22/06/2020 | Livres | 0 commentaires

Emportée
suivi d’une correspondance de Tina Jolas et Carmen Meyer
Paule du Bouchet
Des femmes Antoinette Fouque (2020)

(Par Annie Forest-Abou Mansour)

Une œuvre originale et multiple

EmportéeEmportée de Paule du Bouchet, une biographie de Tina Jolas, – avec en creux celle, implicite, du poète, René Char, dans son particulier, le personnage privé loin du personnage public -, une prose poétique de mémoire, une histoire d’amour ineffable et méconnue, une tragédie, une autobiographie, un carnet intime, des fragments d’échanges épistolaires. Emportée, une œuvre originale et multiple, un jeu de miroir  : la mère, Tina, vue par Paule, petite fille puis femme adulte. Paule vue par sa mère et Carmen, une amie intime, à travers une correspondance par lettres.
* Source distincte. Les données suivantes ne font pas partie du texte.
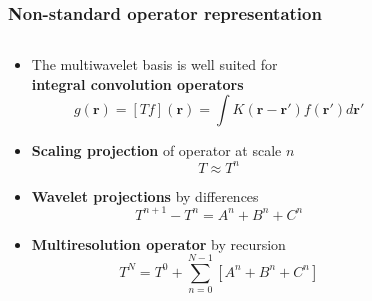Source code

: 
\begin{frame}
    \frametitle{Non-standard operator representation}
    \scriptsize
    \begin{columns}
    \begin{column}[b]{0.6\linewidth}
    \begin{itemize}
	\item	The multiwavelet basis is well suited for\\ 
        \textbf{integral convolution operators}
	    \begin{equation}
		\nonumber
		g(\boldsymbol{r}) = \left[T f\right](\boldsymbol{r}) = 
		    \int K(\boldsymbol{r} - \boldsymbol{r'})f(\boldsymbol{r'}) d\boldsymbol{r'}
	    \end{equation}
        \pause
	\item \textbf{Scaling projection} of operator at scale $n$
	    \begin{equation}
		\nonumber
		T \approx T^n
	    \end{equation}
        \pause
	\item \textbf{Wavelet projections} by differences
	    \begin{equation}
		\nonumber
		T^{n+1} - T^n = A^n + B^n + C^n
	    \end{equation}
        \pause\pause\pause\pause
	\item \textbf{Multiresolution operator} by recursion
	    \begin{equation}
		\nonumber
		T^N = T^0 + \sum_{n=0}^{N-1} \left[A^n + B^n + C^n\right]
	    \end{equation}
    \end{itemize}
    \end{column}
    \begin{column}[b]{0.4\linewidth}
    \begin{center}
\end{center}
\end{column}
\end{columns}
\end{frame}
Une mise en abyme de la mère, deux personnes en une : la mère aimante malgré tout (« Je vois Gilles, mon enfant adoré », « si tu savais comme m’étreignaient la beauté, le rayonnement féminin de Paule, comme m’angoisse son intelligence des mouvements du coeur »), non perçue comme telle par la fillette en souffrance, et la femme amoureuse, passionnée, emportée loin de ses deux enfants.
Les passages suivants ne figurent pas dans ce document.